● **Task to carry out**
Go through the lines below and transcribe each one exactly.

● **Extracted information**
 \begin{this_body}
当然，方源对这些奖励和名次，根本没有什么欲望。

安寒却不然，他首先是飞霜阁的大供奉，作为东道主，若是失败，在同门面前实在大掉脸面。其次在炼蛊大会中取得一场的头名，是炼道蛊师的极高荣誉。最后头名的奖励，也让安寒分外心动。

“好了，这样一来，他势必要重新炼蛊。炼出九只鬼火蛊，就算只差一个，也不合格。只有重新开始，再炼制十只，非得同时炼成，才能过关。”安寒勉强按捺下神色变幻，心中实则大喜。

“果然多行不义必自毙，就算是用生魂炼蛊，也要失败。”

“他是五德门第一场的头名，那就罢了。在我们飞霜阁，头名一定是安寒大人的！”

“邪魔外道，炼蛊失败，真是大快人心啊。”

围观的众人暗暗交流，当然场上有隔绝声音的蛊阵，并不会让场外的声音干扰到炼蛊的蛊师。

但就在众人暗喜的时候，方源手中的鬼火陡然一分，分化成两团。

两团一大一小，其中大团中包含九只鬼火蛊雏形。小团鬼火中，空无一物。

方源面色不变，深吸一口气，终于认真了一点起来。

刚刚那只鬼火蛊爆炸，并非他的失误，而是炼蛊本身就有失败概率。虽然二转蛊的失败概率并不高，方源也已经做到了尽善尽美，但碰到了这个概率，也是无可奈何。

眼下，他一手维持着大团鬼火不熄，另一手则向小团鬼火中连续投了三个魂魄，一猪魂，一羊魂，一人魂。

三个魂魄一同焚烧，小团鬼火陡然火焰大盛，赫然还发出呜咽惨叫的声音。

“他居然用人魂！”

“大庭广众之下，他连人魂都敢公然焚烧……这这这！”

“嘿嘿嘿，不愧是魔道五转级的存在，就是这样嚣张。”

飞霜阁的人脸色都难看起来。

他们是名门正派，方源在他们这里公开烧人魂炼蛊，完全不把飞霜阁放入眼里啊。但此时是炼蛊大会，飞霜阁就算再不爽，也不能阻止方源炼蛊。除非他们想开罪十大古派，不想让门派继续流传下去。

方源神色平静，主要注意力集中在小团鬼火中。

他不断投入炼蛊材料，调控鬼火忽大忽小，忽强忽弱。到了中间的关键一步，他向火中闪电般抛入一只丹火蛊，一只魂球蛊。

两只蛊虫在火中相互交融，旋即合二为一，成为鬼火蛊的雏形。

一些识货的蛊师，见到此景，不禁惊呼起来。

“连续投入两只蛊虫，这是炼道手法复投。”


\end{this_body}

● **Written reply**
 \begin{this_body}
当然，方源对这些奖励和名次，根本没有什么欲望。

安寒却不然，他首先是飞霜阁的大供奉，作为东道主，若是失败，在同门面前实在大掉脸面。其次在炼蛊大会中取得一场的头名，是炼道蛊师的极高荣誉。最后头名的奖励，也让安寒分外心动。

“好了，这样一来，他势必要重新炼蛊。炼出九只鬼火蛊，就算只差一个，也不合格。只有重新开始，再炼制十只，非得同时炼成，才能过关。”安寒勉强按捺下神色变幻，心中实则大喜。

“果然多行不义必自毙，就算是用生魂炼蛊，也要失败。”

“他是五德门第一场的头名，那就罢了。在我们飞霜阁，头名一定是安寒大人的！”

“邪魔外道，炼蛊失败，真是大快人心啊。”

围观的众人暗暗交流，当然场上有隔绝声音的蛊阵，并不会让场外的声音干扰到炼蛊的蛊师。

但就在众人暗喜的时候，方源手中的鬼火陡然一分，分化成两团。

两团一大一小，其中大团中包含九只鬼火蛊雏形。小团鬼火中，空无一物。

方源面色不变，深吸一口气，终于认真了一点起来。

刚刚那只鬼火蛊爆炸，并非他的失误，而是炼蛊本身就有失败概率。虽然二转蛊的失败概率并不高，方源也已经做到了尽善尽美，但碰到了这个概率，也是无可奈何。

眼下，他一手维持着大团鬼火不熄，另一手则向小团鬼火中连续投了三个魂魄，一猪魂，一羊魂，一人魂。

三个魂魄一同焚烧，小团鬼火陡然火焰大盛，赫然还发出呜咽惨叫的声音。

“他居然用人魂！”

“大庭广众之下，他连人魂都敢公然焚烧……这这这！”

“嘿嘿嘿，不愧是魔道五转级的存在，就是这样嚣张。”

飞霜阁的人脸色都难看起来。

他们是名门正派，方源在他们这里公开烧人魂炼蛊，完全不把飞霜阁放入眼里啊。但此时是炼蛊大会，飞霜阁就算再不爽，也不能阻止方源炼蛊。除非他们想开罪十大古派，不想让门派继续流传下去。

方源神色平静，主要注意力集中在小团鬼火中。

他不断投入炼蛊材料，调控鬼火忽大忽小，忽强忽弱。到了中间的关键一步，他向火中闪电般抛入一只丹火蛊，一只魂球蛊。

两只蛊虫在火中相互交融，旋即合二为一，成为鬼火蛊的雏形。

一些识货的蛊师，见到此景，不禁惊呼起来。

“连续投入两只蛊虫，这是炼道手法复投。”


\end{this_body}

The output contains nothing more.